さて、何をするかである。結論からいうと、やはりコンピューティングの拡張なのではないかと考えている。人間の復権と言ってもいい。以下に詳しく述べる。

 

コンピュータの系譜

PARC という研究所がある。Palo Alto Research Center の略であり、元々は Xerox 社の研究機関だ。知っている人は知っているが、Mac (Apple) や Windows (Microsoft) など、現在成功を収めている Tech Giant の要素技術はほぼここで開発されたと言っても過言ではない。そこに所属していたのが、アラン・ケイであり、マーク・ワイザーだ。我々が今享受している世界はアラン・ケイの世界観そのままと言ってもおよそ言い過ぎではない。パーソナル・コンピューティングを提唱し (c.f. A Personal Computer for Children of All Ages) そこで描かれたダイナブック構想は Steve Jobs の手によって大いに現実のものとなった。また、未だ実現の途にある構想としてユビキタス・コンピューティングがある。これはマーク・ワイザーThe Computer for the 21st Century で提唱した概念であり「コンピュータがいたるところに存在する(偏在)」というのがメインのコンセプトだ。

 

これらを敷衍すると、まだまだコンピュータは環境に溶け込める、ということが言える。人間はデバイス(物理的制約)からまだまだ解放されることができる。なぜスマホを取り出さなければ行けないのか、なぜデスクトップの前に座り、キーボードを叩かなければいけないのか、システムが人間 (Unique Identity) を感知し、よしなにやってくれないのか。例えば、支払い。行っているのは単純な数値計算とその記録である。商品さえ考えなければ、合計された金額を特定の記録から差し引けばいいという、ごくごく単純な作業だ(例えば、トランザクション機能など、システム的困難さはここで取り上げていない。

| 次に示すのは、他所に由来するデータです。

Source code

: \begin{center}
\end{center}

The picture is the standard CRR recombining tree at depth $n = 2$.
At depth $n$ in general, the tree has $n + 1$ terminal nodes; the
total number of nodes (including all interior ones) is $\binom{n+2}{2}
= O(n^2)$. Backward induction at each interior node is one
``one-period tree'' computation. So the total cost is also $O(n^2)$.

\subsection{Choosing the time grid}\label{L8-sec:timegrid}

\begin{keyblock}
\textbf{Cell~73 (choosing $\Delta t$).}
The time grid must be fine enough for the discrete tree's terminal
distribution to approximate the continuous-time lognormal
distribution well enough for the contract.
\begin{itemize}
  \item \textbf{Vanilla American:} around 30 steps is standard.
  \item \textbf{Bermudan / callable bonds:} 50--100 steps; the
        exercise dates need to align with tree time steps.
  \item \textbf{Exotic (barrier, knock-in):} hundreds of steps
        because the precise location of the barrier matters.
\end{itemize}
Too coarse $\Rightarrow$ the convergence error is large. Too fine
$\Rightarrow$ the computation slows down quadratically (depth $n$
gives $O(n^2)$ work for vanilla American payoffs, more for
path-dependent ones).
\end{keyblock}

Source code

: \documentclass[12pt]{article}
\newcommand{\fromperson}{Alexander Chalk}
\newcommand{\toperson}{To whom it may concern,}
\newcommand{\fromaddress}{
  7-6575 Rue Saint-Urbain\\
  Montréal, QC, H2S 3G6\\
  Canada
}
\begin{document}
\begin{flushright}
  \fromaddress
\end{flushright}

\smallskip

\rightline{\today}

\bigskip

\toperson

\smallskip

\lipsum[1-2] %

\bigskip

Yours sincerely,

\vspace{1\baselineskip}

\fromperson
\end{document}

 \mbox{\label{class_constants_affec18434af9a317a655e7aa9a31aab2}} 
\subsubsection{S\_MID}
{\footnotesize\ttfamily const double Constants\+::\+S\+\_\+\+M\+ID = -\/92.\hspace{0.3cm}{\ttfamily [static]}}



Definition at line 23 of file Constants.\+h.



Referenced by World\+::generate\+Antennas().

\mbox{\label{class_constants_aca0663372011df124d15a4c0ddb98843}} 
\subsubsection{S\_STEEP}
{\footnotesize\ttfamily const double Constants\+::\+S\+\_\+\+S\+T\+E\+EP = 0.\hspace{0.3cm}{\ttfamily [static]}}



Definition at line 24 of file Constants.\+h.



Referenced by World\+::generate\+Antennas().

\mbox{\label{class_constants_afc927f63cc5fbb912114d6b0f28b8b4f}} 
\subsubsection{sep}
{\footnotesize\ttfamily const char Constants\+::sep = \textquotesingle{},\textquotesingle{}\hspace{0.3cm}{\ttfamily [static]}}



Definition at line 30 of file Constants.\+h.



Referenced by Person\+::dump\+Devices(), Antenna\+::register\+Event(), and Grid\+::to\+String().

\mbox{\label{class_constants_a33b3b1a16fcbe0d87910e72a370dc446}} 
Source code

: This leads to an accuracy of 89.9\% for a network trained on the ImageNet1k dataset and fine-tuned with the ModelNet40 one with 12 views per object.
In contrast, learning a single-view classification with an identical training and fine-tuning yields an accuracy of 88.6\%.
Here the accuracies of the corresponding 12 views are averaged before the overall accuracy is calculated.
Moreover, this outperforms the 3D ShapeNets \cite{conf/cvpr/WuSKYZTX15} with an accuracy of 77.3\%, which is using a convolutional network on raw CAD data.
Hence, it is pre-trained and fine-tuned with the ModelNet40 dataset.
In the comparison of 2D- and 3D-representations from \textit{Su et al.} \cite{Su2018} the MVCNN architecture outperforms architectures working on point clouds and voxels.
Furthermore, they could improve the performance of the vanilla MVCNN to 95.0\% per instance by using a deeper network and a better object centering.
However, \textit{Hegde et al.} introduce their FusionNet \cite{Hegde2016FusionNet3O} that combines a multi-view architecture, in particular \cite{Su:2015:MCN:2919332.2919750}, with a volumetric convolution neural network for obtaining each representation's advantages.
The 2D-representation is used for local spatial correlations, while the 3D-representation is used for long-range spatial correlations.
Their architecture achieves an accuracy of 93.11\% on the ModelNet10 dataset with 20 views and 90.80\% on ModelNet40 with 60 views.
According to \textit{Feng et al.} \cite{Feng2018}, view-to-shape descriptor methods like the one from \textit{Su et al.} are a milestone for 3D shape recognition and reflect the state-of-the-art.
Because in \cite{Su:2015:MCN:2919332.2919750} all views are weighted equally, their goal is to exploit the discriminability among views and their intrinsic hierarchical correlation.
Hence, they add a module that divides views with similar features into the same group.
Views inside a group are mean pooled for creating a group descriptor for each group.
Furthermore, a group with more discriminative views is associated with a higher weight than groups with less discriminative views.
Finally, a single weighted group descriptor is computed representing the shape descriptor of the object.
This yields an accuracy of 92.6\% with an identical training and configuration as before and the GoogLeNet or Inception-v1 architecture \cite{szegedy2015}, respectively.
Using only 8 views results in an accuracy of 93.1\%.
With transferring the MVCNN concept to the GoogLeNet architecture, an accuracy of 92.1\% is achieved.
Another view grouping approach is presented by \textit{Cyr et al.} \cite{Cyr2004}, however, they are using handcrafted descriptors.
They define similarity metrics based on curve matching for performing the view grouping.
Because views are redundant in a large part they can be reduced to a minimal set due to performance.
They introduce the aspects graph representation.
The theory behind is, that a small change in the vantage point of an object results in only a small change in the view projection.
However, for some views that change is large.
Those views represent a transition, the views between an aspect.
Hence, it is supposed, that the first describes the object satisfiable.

コンピューティングと相性がいい、単純作業である、というのが -- すくなくとも大雑把なコンセプトレベルでは -- ここの主旨である)。

 

これには大いに技術的課題がある。IoT、MR/VR/AR、Machine Learning、様々な技術領域を総合的に活用する領域とすら言える。例えば、User Identity を不備なく認識する技術、それを支える分散的システム、デバイスの小型化、バッテリーの長期化、プライバシーを中心とした法規的課題。しかしだからこそ取り組む意義があるとも言える。現段階で取り組むべき課題を、個人的な腹落ちの上で、見つけることは意外に難しい。例えば、言語の壁や時差。個人的にも苦しんでいる課題ではあるが、あまり打開の絵が個人的には見えていない。特に前者については非常に古い分野であり、そこはすでに存在している取り組みに委ねたい。

 

きっかけはヨーロッパを旅した時だった。日本と比べて治安が悪いにも関わらず、言い方は悪いが、皆「無防備に」公共交通機関に乗っている。また、ドイツなど、切符利用のユーザ体験は非常に悪い。それらは統合されたシステムが、人々が意識しないレベルで必要な処理を完了してくれれば、自ずと解決される問題に溢れている。それを拡大解釈した時、上記の構想にたどり着いた。

 

ではでは。

 

注: 上記の構想は常に修正・改善されている。未だ情報収集の途中であり、今後細かい部分が修正・洗練されていく可能性は大いにある。